Each pair in the subset has an absolute
difference <= 1
Input : arr[] = {4, 5, 2, 4, 4, 4}
Output : 5
Subset is {4, 5, 4, 4, 4}
Observe, since we want the absolute difference between any two elements to be less than equal to 1, then there can be a maximum of two distinct numbers. So, the subset we choose will be in the form {a, a, a, ….., b, b, b} or {a, a, a, a, …..}.
Now, to find the size of such subset we will find the frequency of each element say c1, c2, c3, …., cj, …., cmaximum element in arr. Then our answer will be the maximal value of ci + ci+1.

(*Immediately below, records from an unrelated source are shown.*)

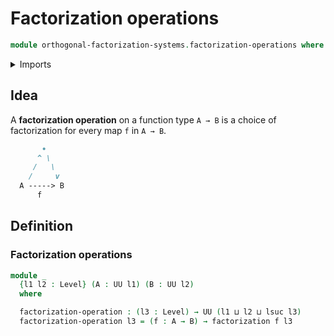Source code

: # Factorization operations

```agda
module orthogonal-factorization-systems.factorization-operations where
```

<details><summary>Imports</summary>

```agda
open import foundation.universe-levels

open import orthogonal-factorization-systems.factorizations-of-maps
```

</details>

## Idea

A **factorization operation** on a function type `A → B` is a choice of
factorization for every map `f` in `A → B`.

```md
       ∙
      ^ \
     /   \
    /     v
  A -----> B
      f
```

## Definition

### Factorization operations

```agda
module _
  {l1 l2 : Level} (A : UU l1) (B : UU l2)
  where

  factorization-operation : (l3 : Level) → UU (l1 ⊔ l2 ⊔ lsuc l3)
  factorization-operation l3 = (f : A → B) → factorization f l3
```
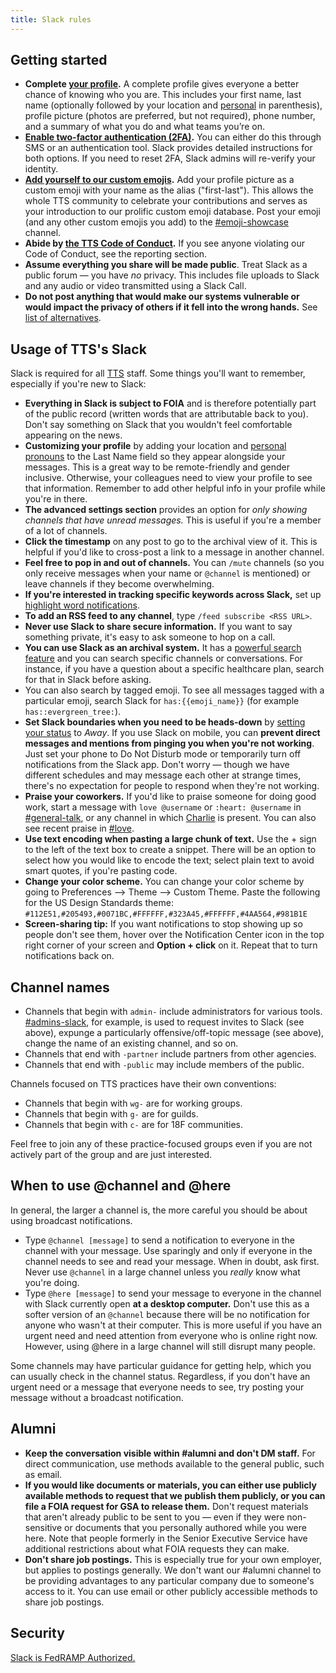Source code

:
 ```yaml
---
title: Slack rules
---
```


## Getting started

- **Complete [your profile](https://gsa-tts.slack.com/account/profile).** A complete profile gives everyone a better chance of knowing who you are. This includes your first name, last name (optionally followed by your location and [personal](https://pronoun.is/) in parenthesis), profile picture (photos are preferred, but not required), phone number, and a summary of what you do and what teams you’re on.
- **[Enable two-factor authentication (2FA)](https://slack.zendesk.com/hc/en-us/articles/204509068-Enabling-two-factor-authentication).** You can either do this through SMS or an authentication tool. Slack provides detailed instructions for both options. If you need to reset 2FA, Slack admins will re-verify your identity.
- **[Add yourself to our custom emojis](https://gsa-tts.slack.com/customize/emoji).** Add your profile picture as a custom emoji with your name as the alias ("first-last"). This allows the whole TTS community to celebrate your contributions and serves as your introduction to our prolific custom emoji database. Post your emoji (and any other custom emojis you add) to the [#emoji-showcase](https://gsa-tts.slack.com/messages/C0X2T36AY) channel.
- **Abide by [the TTS Code of Conduct]({{site.baseurl}}/code-of-conduct).** If you see anyone violating our Code of Conduct, see the reporting section.
- **Assume everything you share will be made public**. Treat Slack as a public forum — you have _no_ privacy. This includes file uploads to Slack and any audio or video transmitted using a Slack Call.
- **Do not post anything that would make our systems vulnerable or would impact the privacy of others if it fell into the wrong hands.** See [list of alternatives]({{site.baseurl}}/sensitive-information/#tools).

## Usage of TTS's Slack

Slack is required for all [TTS](https://www.gsa.gov/portal/category/25729) staff. Some things you'll want to remember, especially if you're new to Slack:

- **Everything in Slack is subject to FOIA** and is therefore potentially part of the public record (written words that are attributable back to you). Don't say something on Slack that you wouldn't feel comfortable appearing on the news.
- **Customizing your profile** by adding your location and [personal pronouns](https://pronoun.is/) to the Last Name field so they appear alongside your messages. This is a great way to be remote-friendly and gender inclusive. Otherwise, your colleagues need to view your profile to see that information. Remember to add other helpful info in your profile while you're in there.
- **The advanced settings section** provides an option for _only showing channels that have unread messages._ This is useful if you're a member of a lot of channels.
- **Click the timestamp** on any post to go to the archival view of it. This is helpful if you'd like to cross-post a link to a message in another channel.
- **Feel free to pop in and out of channels.** You can `/mute` channels (so you only receive messages when your name or `@channel` is mentioned) or leave channels if they become overwhelming.
- **If you're interested in tracking specific keywords across Slack,** set up [highlight word notifications](https://get.slack.help/hc/en-us/articles/201398467-Highlight-word-notifications).
- **To add an RSS feed to any channel**, type `/feed subscribe <RSS URL>`.
- **Never use Slack to share secure information.** If you want to say something private, it's easy to ask someone to hop on a call.
- **You can use Slack as an archival system.** It has a [powerful search feature](https://get.slack.help/hc/en-us/articles/202528808-Searching-in-Slack) and you can search specific channels or conversations. For instance, if you have a question about a specific healthcare plan, search for that in Slack before asking.
- You can also search by tagged emoji. To see all messages tagged with a particular emoji, search Slack for `has:{{emoji_name}}` (for example `has::evergreen_tree:`).
- **Set Slack boundaries when you need to be heads-down** by [setting your status](https://get.slack.help/hc/en-us/articles/201864558-Setting-your-Slack-status) to _Away_. If you use Slack on mobile, you can **prevent direct messages and mentions from pinging you when you're not working**. Just set your phone to Do Not Disturb mode or temporarily turn off notifications from the Slack app. Don't worry — though we have different schedules and may message each other at strange times, there's no expectation for people to respond when they're not working.
- **Praise your coworkers.** If you'd like to praise someone for doing good work, start a message with `love @username` or `:heart: @username` in [#general-talk](https://gsa-tts.slack.com/archives/general-talk), or any channel in which [Charlie](https://gsa-tts.slack.com/team/charlie) is present. You can also see recent praise in [#love](https://gsa-tts.slack.com/archives/love).
- **Use text encoding when pasting a large chunk of text.** Use the + sign to the left of the text box to create a snippet. There will be an option to select how you would like to encode the text; select plain text to avoid smart quotes, if you're pasting code.
- **Change your color scheme.** You can change your color scheme by going to Preferences --> Theme --> Custom Theme. Paste the following for the US Design Standards theme: `#112E51,#205493,#0071BC,#FFFFFF,#323A45,#FFFFFF,#4AA564,#981B1E`
- **Screen-sharing tip:** If you want notifications to stop showing up so people don't see them, hover over the Notification Center icon in the top right corner of your screen and **Option + click** on it. Repeat that to turn notifications back on.

## Channel names

- Channels that begin with `admin-` include administrators for various tools. [#admins-slack](https://gsa-tts.slack.com/messages/admins-slack/), for example, is used to request invites to Slack (see above), expunge a particularly offensive/off-topic message (see above), change the name of an existing channel, and so on.
- Channels that end with `-partner` include partners from other agencies.
- Channels that end with `-public` may include members of the public.

Channels focused on TTS practices have their own conventions:

- Channels that begin with `wg-` are for working groups.
- Channels that begin with `g-` are for guilds.
- Channels that begin with `c-` are for 18F communities.

Feel free to join any of these practice-focused groups even if you are not actively part of the group and are just interested.

## When to use @channel and @here

In general, the larger a channel is, the more careful you should be about using broadcast notifications.

- Type `@channel [message]` to send a notification to everyone in the channel with your message. Use sparingly and only if everyone in the channel needs to see and read your message. When in doubt, ask first. Never use `@channel` in a large channel unless you _really_ know what you're doing.
- Type `@here [message]` to send your message to everyone in the channel with Slack currently open **at a desktop computer.** Don't use this as a softer version of an `@channel` because there will be no notification for anyone who wasn't at their computer. This is more useful if you have an urgent need and need attention from everyone who is online right now. However, using @here in a large channel will still disrupt many people.

Some channels may have particular guidance for getting help, which you can usually check in the channel status. Regardless, if you don't have an urgent need or a message that everyone needs to see, try posting your message without a broadcast notification.

## Alumni

- **Keep the conversation visible within #alumni and don't DM staff.** For direct communication, use methods available to the general public, such as email.
- **If you would like documents or materials, you can either use publicly available methods to request that we publish them publicly, or you can file a FOIA request for GSA to release them.** Don't request materials that aren't already public to be sent to you — even if they were non-sensitive or documents that you personally authored while you were here. Note that people formerly in the Senior Executive Service have additional restrictions about what FOIA requests they can make.
- **Don't share job postings.** This is especially true for your own employer, but applies to postings generally. We don't want our #alumni channel to be providing advantages to any particular company due to someone's access to it. You can use email or other publicly accessible methods to share job postings.

## Security

[Slack is FedRAMP Authorized.](https://marketplace.fedramp.gov/#/product/slack?sort=productName&productNameSearch=slack)
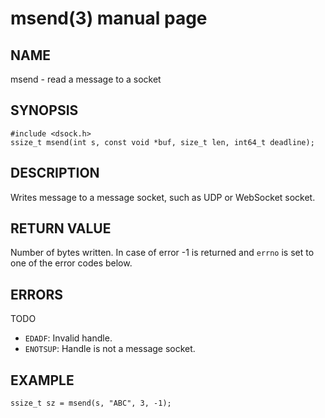 # msend(3) manual page

## NAME

msend - read a message to a socket

## SYNOPSIS

```
#include <dsock.h>
ssize_t msend(int s, const void *buf, size_t len, int64_t deadline);
```

## DESCRIPTION

Writes message to a message socket, such as UDP or WebSocket socket.

## RETURN VALUE

Number of bytes written. In case of error -1 is returned and `errno` is set to one of the error codes below.

## ERRORS

TODO

* `EDADF`: Invalid handle.
* `ENOTSUP`: Handle is not a message socket.

## EXAMPLE

```
ssize_t sz = msend(s, "ABC", 3, -1);
```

Below is the implementation of this approach:
C++
#include <bits/stdc++.h>
using namespace std;
int maxsizeSubset(int arr[], int n)
{
unordered_map<int, int> mp;
for (int i = 0; i < n; i++)
mp[arr[i]]++;
int res = 0;
for (auto x : mp)
if (mp.find(x.first + 1) != mp.end())
{
res = max(res, mp[x.first] + mp[x.first+1]);
}
else
{
res=max(res,mp[x.first]);
}
return res;
}
int main()
{
int arr[] = {1, 2, 2, 3, 1, 2};
int n = sizeof(arr) / sizeof(arr[0]);
cout << maxsizeSubset(arr, n) << endl;
return 0;
}
|
Java
import java.util.*;
class GFG
{
static int maxsizeSubset(int arr[], int n)
{
Map<Integer, Integer> mp = new HashMap<>();
for (int i = 0; i < n; i++)
{
if (mp.containsKey(arr[i]))
{
mp.put(arr[i], mp.get(arr[i]) + 1);
}
else
{
mp.put(arr[i], 1);
}
}
int res = 0;
for (Map.Entry<Integer, Integer> x : mp.entrySet())
{
if (mp.containsKey(x.getKey() + 1))
{
res = Math.max(res, mp.get(x.getKey()) + mp.get(x.getKey() + 1));
}
else
{
res = Math.max(res, mp.get(x.getKey()));
}
}
return res;
}
public static void main(String[] args)
{
int arr[] = {1, 2, 2, 3, 1, 2};
int n = arr.length;
System.out.println(maxsizeSubset(arr, n));
}
}
|
Python3
def maxsizeSubset(arr, n):
mp = {}
for i in range(n):
if (arr[i] in mp):
mp[arr[i]] = mp[arr[i]] + 1
else:
mp[arr[i]] = 1
res = 0
for x,y in mp.items():
if ((x + 1) in mp):
res = max(res, mp[x] + mp[x + 1])
else:
res = max(res, mp[x])
return res
arr = [1, 2, 2, 3, 1, 2]
n = len(arr)
print(maxsizeSubset(arr, n))
|
C#
using System;
using System.Collections.Generic;
class GFG
{
static int maxsizeSubset(int []arr, int n)
{
Dictionary<int,
int> mp = new Dictionary<int,
int>();
for (int i = 0 ; i < n; i++)
{
if(mp.ContainsKey(arr[i]))
{
var val = mp[arr[i]];
mp.Remove(arr[i]);
mp.Add(arr[i], val + 1);
}
else
{
mp.Add(arr[i], 1);
}
}
int res = 0;
foreach(KeyValuePair<int, int > x in mp)
{
if (mp.ContainsKey(x.Key + 1))
{
res = Math.Max(res, mp[x.Key] + mp[x.Key + 1]);
}
else
{
res = Math.Max(res, mp[x.Key]);
}
}
return res;
}
public static void Main(String[] args)
{
int []arr = {1, 2, 2, 3, 1, 2};
int n = arr.Length;
Console.WriteLine(maxsizeSubset(arr, n));
}
}
|
Javascript
<script>
function maxsizeSubset(arr, n) {
let mp = new Map();
for (let i = 0; i < n; i++) {
if (mp.has(arr[i])) {
mp.set(arr[i], mp.get(arr[i]) + 1)
} else {
mp.set(arr[i], 1)
}
}
let res = 0;
for (let x of mp)
if (mp.has(x[0] + 1)) {
res = Math.max(res, mp.get(x[0]) + mp.get(x[0] + 1));
}
else {
res = Math.max(res, mp.get(x[0]));
}
return res;
}
let arr = [1, 2, 2, 3, 1, 2];
let n = arr.length;
document.write(maxsizeSubset(arr, n) + "<br>");
</script>
|
Complexity Analysis:
- Time Complexity: O(n)
- Auxiliary Space : O(n)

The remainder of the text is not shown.